But nothing compared to obliterating Liverpool’s wearying defence. Strikingly, in his post-match comments, Viduka said: “Every time I had a sniff of goal I scored, but I have actually played better.” After reducing Liverpool’s back four to quivering wrecks, those remarks raised a few eyebrows, but nobody could begrudge Viduka his soaring self-confidence.
Just a few days later, Leeds travelled to San Siro to face AC Milan in a crunch Champions League match, requiring a point to advance to the second group stage. It was Dominic Matteo, however, not Viduka, who scored to send O’Leary’s men into the next act of their European odyssey. From there, they beat Lazio in Rome, dared to dream against Real Madrid in the Bernabéu and thumped Deportivo en route to the semi-final on a special night under the lights at Elland Road. There was also a 13-game unbeaten run to help clinch third place in the Premier League behind Manchester United and Arsenal.
For Viduka, though, his merciless destruction of Liverpool proved the apotheosis of his time in England. He left for Middlesbrough in 2004 and briefly forged partnerships with Jimmy Floyd Hasselbaink and Yakubu Ayegbeni, before joining Newcastle in 2007, But his time on Tyneside was ravaged by injury and he was released in 2008.
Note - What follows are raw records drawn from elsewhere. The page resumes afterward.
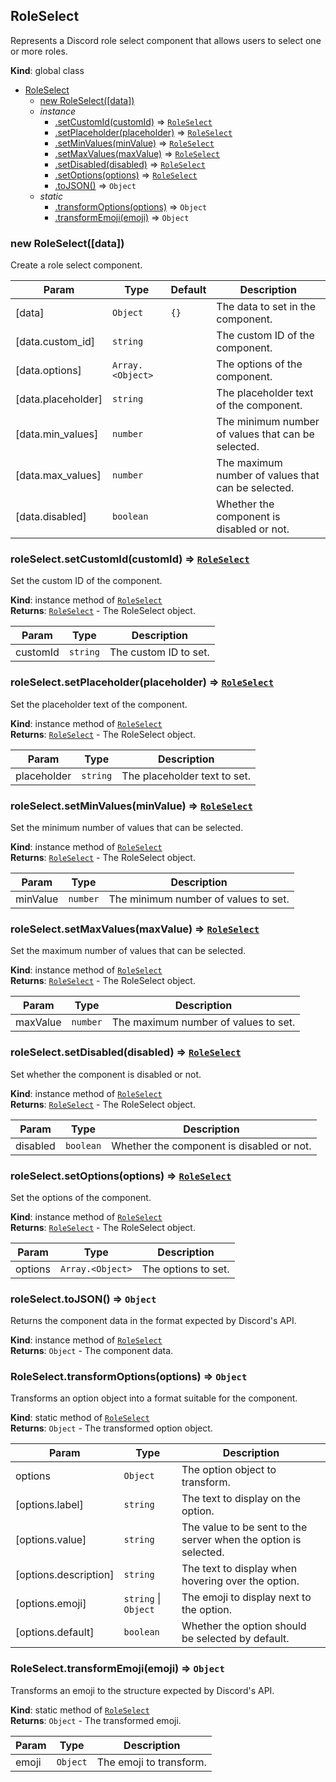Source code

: <a name="RoleSelect"></a>

## RoleSelect
Represents a Discord role select component that allows users to select one or more roles.

**Kind**: global class  

* [RoleSelect](#RoleSelect)
    * [new RoleSelect([data])](#new_RoleSelect_new)
    * _instance_
        * [.setCustomId(customId)](#RoleSelect+setCustomId) ⇒ [<code>RoleSelect</code>](#RoleSelect)
        * [.setPlaceholder(placeholder)](#RoleSelect+setPlaceholder) ⇒ [<code>RoleSelect</code>](#RoleSelect)
        * [.setMinValues(minValue)](#RoleSelect+setMinValues) ⇒ [<code>RoleSelect</code>](#RoleSelect)
        * [.setMaxValues(maxValue)](#RoleSelect+setMaxValues) ⇒ [<code>RoleSelect</code>](#RoleSelect)
        * [.setDisabled(disabled)](#RoleSelect+setDisabled) ⇒ [<code>RoleSelect</code>](#RoleSelect)
        * [.setOptions(options)](#RoleSelect+setOptions) ⇒ [<code>RoleSelect</code>](#RoleSelect)
        * [.toJSON()](#RoleSelect+toJSON) ⇒ <code>Object</code>
    * _static_
        * [.transformOptions(options)](#RoleSelect.transformOptions) ⇒ <code>Object</code>
        * [.transformEmoji(emoji)](#RoleSelect.transformEmoji) ⇒ <code>Object</code>

<a name="new_RoleSelect_new"></a>

### new RoleSelect([data])
Create a role select component.


| Param | Type | Default | Description |
| --- | --- | --- | --- |
| [data] | <code>Object</code> | <code>{}</code> | The data to set in the component. |
| [data.custom_id] | <code>string</code> |  | The custom ID of the component. |
| [data.options] | <code>Array.&lt;Object&gt;</code> |  | The options of the component. |
| [data.placeholder] | <code>string</code> |  | The placeholder text of the component. |
| [data.min_values] | <code>number</code> |  | The minimum number of values that can be selected. |
| [data.max_values] | <code>number</code> |  | The maximum number of values that can be selected. |
| [data.disabled] | <code>boolean</code> |  | Whether the component is disabled or not. |

<a name="RoleSelect+setCustomId"></a>

### roleSelect.setCustomId(customId) ⇒ [<code>RoleSelect</code>](#RoleSelect)
Set the custom ID of the component.

**Kind**: instance method of [<code>RoleSelect</code>](#RoleSelect)  
**Returns**: [<code>RoleSelect</code>](#RoleSelect) - The RoleSelect object.  

| Param | Type | Description |
| --- | --- | --- |
| customId | <code>string</code> | The custom ID to set. |

<a name="RoleSelect+setPlaceholder"></a>

### roleSelect.setPlaceholder(placeholder) ⇒ [<code>RoleSelect</code>](#RoleSelect)
Set the placeholder text of the component.

**Kind**: instance method of [<code>RoleSelect</code>](#RoleSelect)  
**Returns**: [<code>RoleSelect</code>](#RoleSelect) - The RoleSelect object.  

| Param | Type | Description |
| --- | --- | --- |
| placeholder | <code>string</code> | The placeholder text to set. |

<a name="RoleSelect+setMinValues"></a>

### roleSelect.setMinValues(minValue) ⇒ [<code>RoleSelect</code>](#RoleSelect)
Set the minimum number of values that can be selected.

**Kind**: instance method of [<code>RoleSelect</code>](#RoleSelect)  
**Returns**: [<code>RoleSelect</code>](#RoleSelect) - The RoleSelect object.  

| Param | Type | Description |
| --- | --- | --- |
| minValue | <code>number</code> | The minimum number of values to set. |

<a name="RoleSelect+setMaxValues"></a>

### roleSelect.setMaxValues(maxValue) ⇒ [<code>RoleSelect</code>](#RoleSelect)
Set the maximum number of values that can be selected.

**Kind**: instance method of [<code>RoleSelect</code>](#RoleSelect)  
**Returns**: [<code>RoleSelect</code>](#RoleSelect) - The RoleSelect object.  

| Param | Type | Description |
| --- | --- | --- |
| maxValue | <code>number</code> | The maximum number of values to set. |

<a name="RoleSelect+setDisabled"></a>

### roleSelect.setDisabled(disabled) ⇒ [<code>RoleSelect</code>](#RoleSelect)
Set whether the component is disabled or not.

**Kind**: instance method of [<code>RoleSelect</code>](#RoleSelect)  
**Returns**: [<code>RoleSelect</code>](#RoleSelect) - The RoleSelect object.  

| Param | Type | Description |
| --- | --- | --- |
| disabled | <code>boolean</code> | Whether the component is disabled or not. |

<a name="RoleSelect+setOptions"></a>

### roleSelect.setOptions(options) ⇒ [<code>RoleSelect</code>](#RoleSelect)
Set the options of the component.

**Kind**: instance method of [<code>RoleSelect</code>](#RoleSelect)  
**Returns**: [<code>RoleSelect</code>](#RoleSelect) - The RoleSelect object.  

| Param | Type | Description |
| --- | --- | --- |
| options | <code>Array.&lt;Object&gt;</code> | The options to set. |

<a name="RoleSelect+toJSON"></a>

### roleSelect.toJSON() ⇒ <code>Object</code>
Returns the component data in the format expected by Discord's API.

**Kind**: instance method of [<code>RoleSelect</code>](#RoleSelect)  
**Returns**: <code>Object</code> - The component data.  
<a name="RoleSelect.transformOptions"></a>

### RoleSelect.transformOptions(options) ⇒ <code>Object</code>
Transforms an option object into a format suitable for the component.

**Kind**: static method of [<code>RoleSelect</code>](#RoleSelect)  
**Returns**: <code>Object</code> - The transformed option object.  

| Param | Type | Description |
| --- | --- | --- |
| options | <code>Object</code> | The option object to transform. |
| [options.label] | <code>string</code> | The text to display on the option. |
| [options.value] | <code>string</code> | The value to be sent to the server when the option is selected. |
| [options.description] | <code>string</code> | The text to display when hovering over the option. |
| [options.emoji] | <code>string</code> \| <code>Object</code> | The emoji to display next to the option. |
| [options.default] | <code>boolean</code> | Whether the option should be selected by default. |

<a name="RoleSelect.transformEmoji"></a>

### RoleSelect.transformEmoji(emoji) ⇒ <code>Object</code>
Transforms an emoji to the structure expected by Discord's API.

**Kind**: static method of [<code>RoleSelect</code>](#RoleSelect)  
**Returns**: <code>Object</code> - The transformed emoji.  

| Param | Type | Description |
| --- | --- | --- |
| emoji | <code>Object</code> | The emoji to transform. |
Viduka retired soon after and, while he soldiered on for eight years after eviscerating Liverpool, the Australian was never quite that supreme again. In truth, he was never the hardest-working player. His diet was poor for an elite athlete and he was, by many accounts, lazy in training. Yet, while his career fizzled out, he remains to this day one of the most naturally gifted players Australia has produced and a vintage Premier League striker. Just ask Liverpool.